La luce orrenda, la foto pure. Ho fretta, ci s'accontenta, questa casa è un delirio, due giorni lontano dal focolare domestico, ma quale focolare, fa un caldo feroce che sembra aprile, due giorni lontano da qui e la si paga, ossì che la si paga. Ho fretta, millemilioni di cose da fare e star qui a cincischiare e a baloccarmi con le cose comprate a Parigi, coi regali ricevuti, ancora???eppure il mio compleanno è passato da un pò. Regali e regali, questa pennina dalle mie AmicheTutte, me l'hanno data ieri, Avevamo Visto che Ti Piaceva Tanto, ed è vero, che donne sono che scoprono e sanno quando una cosa mi piace e anche tanto e che pensiero morbido per me. E' una penna da pucciare, non so come si dice in francese, non ha mica le cartucce, ma un botticino di inchiostro che sembra uscito da Il Nome Della Rosa, che sa di viola perchè è viola, e scrive viola, pensa un pò. E sì che mi piacerebbe stare qui a raccontare di quei boulevard, signora cara, e tutti quei gomitoli, e quei negozi di fiori sul lungoSenna che mi sarei portata via un cinque vasi e mille mazzi, ma di mazzi, mi aiuti a dire, me ne devo fare uno soltanto e qui, dacchè la mia umile magione, in grazia di Dio, non è più in stato di magione, dopo due giorni di giustificata assenza. Così, racconterò più in là di quel che è stato, di knitting e chiacchiere oggi non se ne parla proprio, devo girare come una trottola e occuparmi testè del mio Sposo e dei figlioli, e rimpinguare il frigorifero saccheggiato e dare un senso alla lavanderia. Un cul a cabane, madame. C'est ça.

Laggìta.

E tutti curiosi come scimmie, a scrivere, a chiedere e allora? e allora? com'è andata, che avete fatto, che c'avete combinato lassù, e poi, e siete andate lì e siete andate là, e avete visto questo e poi, invece? Dirò e non dirò. Siamo state così bene che non ci sembrava neanche vero, una specie di gita scolatica, per quasi tutte, mogli e madri, diciassette figli in sette, non so se mi spiego, era la prima volta che si andava via senza corteo di figli e mariti. Uno spasso vero.
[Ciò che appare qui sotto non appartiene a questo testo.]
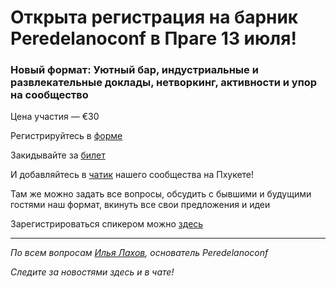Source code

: # Открыта регистрация на барник **Peredelanoconf** в Праге 13 июля!

### Новый формат: Уютный бар, индустриальные и развлекательные доклады, нетворкинг, активности и упор на сообщество

Цена участия — €30

Регистрируйтесь в [форме](https://airtable.com/appbRs7OEZzeCA0B0/pagnQLi3GBEMqqAIb/form)

Закидывайте за [билет](/./guides/how-to-pay.md)

И добавляйтесь в [чатик](https://t.me/peredelanoconf_czechia) нашего сообщества на Пхукете! 

Там же можно задать все вопросы, обсудить с бывшими и будущими гостями наш формат, вкинуть все свои предложения и идеи

Зарегистрироваться спикером можно [здесь](/./guides/tech-speech.md)

---

_По всем вопросам [Илья Лахов](https://t.me/ilakhov), основатель Peredelanoconf_

_Следите за новостями здесь и в чате!_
Siamo passate indenni persino attraverso le dodici ore ( sì, dodici ore, ho scritto giusto), passate in aeroporto venerdì, causa dannatissimo e stramaledettissimo sciopero che ci ha rosicchiato una giornata intera di quai, di quoi, di combien, di faubourg, di gare, di métro. Ma noi, stoiche e granitiche non ci siamo fatte minimamente scalfire e siamo state lì, noi si va apparigi, e da qui non ci muoviamo. Bello. Ora, quel che si vede è questo qua. Notre Dame de Paris, senza gobbi e esmeralde, e noi 7. Il cuore del Cuore. E quindi, con enfasi le presento al Grande Pubblico. Da sinistra, l'Amica delle Provette, Biancaneve, MeStessaMedesima, l'Amica delle Perle, Afef, la Milanesa, e Knitaly. Sette meraviglie del mondo, sette donne fatte che qualchevolta tornano in quarta superiore, sette cuori colorati, sei Amiche che adoro e ringrazio, sei abbracci in fila, e sei sorrisi e sei voci, che hanno per me attenzioni speciali, che sanno di me tutto quel che da sapere c'è, e che con me hanno inventato qualcosa. Sette Cuori A Parigi. Da farci Un Film.

21 ottobre, 2009

Bonjour, l'automne.

Che bella mattina che è. Silenziosissima, come sa essere bello il silenzio quando ti fa sentire in pace, contenta, di nulla in specifico, ma ci si sente così, e che ci vuoi fare. Si ascolta con sodisfazione questo benessere, questa sottile serenità, certo il frutto di tanti esercizi, esito di tanti lividi, magoni e pianti, momenti in cui ci si è sentiti così soli e disperati e immobili e assurdi. Lontani, alla fine, si è lavorato su di sè, si è imparato, si è cancellato, accantonato, chiusi capitoli e questioni, ci si è fatti più forti, si sono dette cose, ascoltate altre, si è cambiato registro, uniforme. Mai il sorriso. E' un cammino faticoso, come quando fai in salita un sentiero che ti porterà a uno spettacolo meraviglioso, non so come dire, sarà la piacevole malinconia di questa mattina autunnale da catalogo, la pioggerellina, che non sai bene se è pioggia o nebbia, e che mi rende così romantica e melensa, e mi fa pensare e pensare. A cose belle, però. Che non necessariamente son tutte metafisiche e filosofeggianti, echeppalle, ma va bene l'alternarsi continuo, il senso del cosmo e quegli stivali da viale su cui ho messo il cuore giorni fa, verificare il proprio stato emotivo e scervellarsi a ricordare il nome di quel mascara che fa gli occhi da pantera. Così, si dipana questa mattinata autunnale, nella casa in collina silenziosa e ancora un pò in disordine, scarmigliata, scalza e vestita da casa, una felpa di Bali che racchiude un cuore d'autunno, un cuore sfacciato, un cuore che ride.

Odore di dicembre.

  Che non è pino, non è neve, non è gelo, non è niente. Non c'è dicembre in questi giorni, non c'è niente del genere, non ci sono le...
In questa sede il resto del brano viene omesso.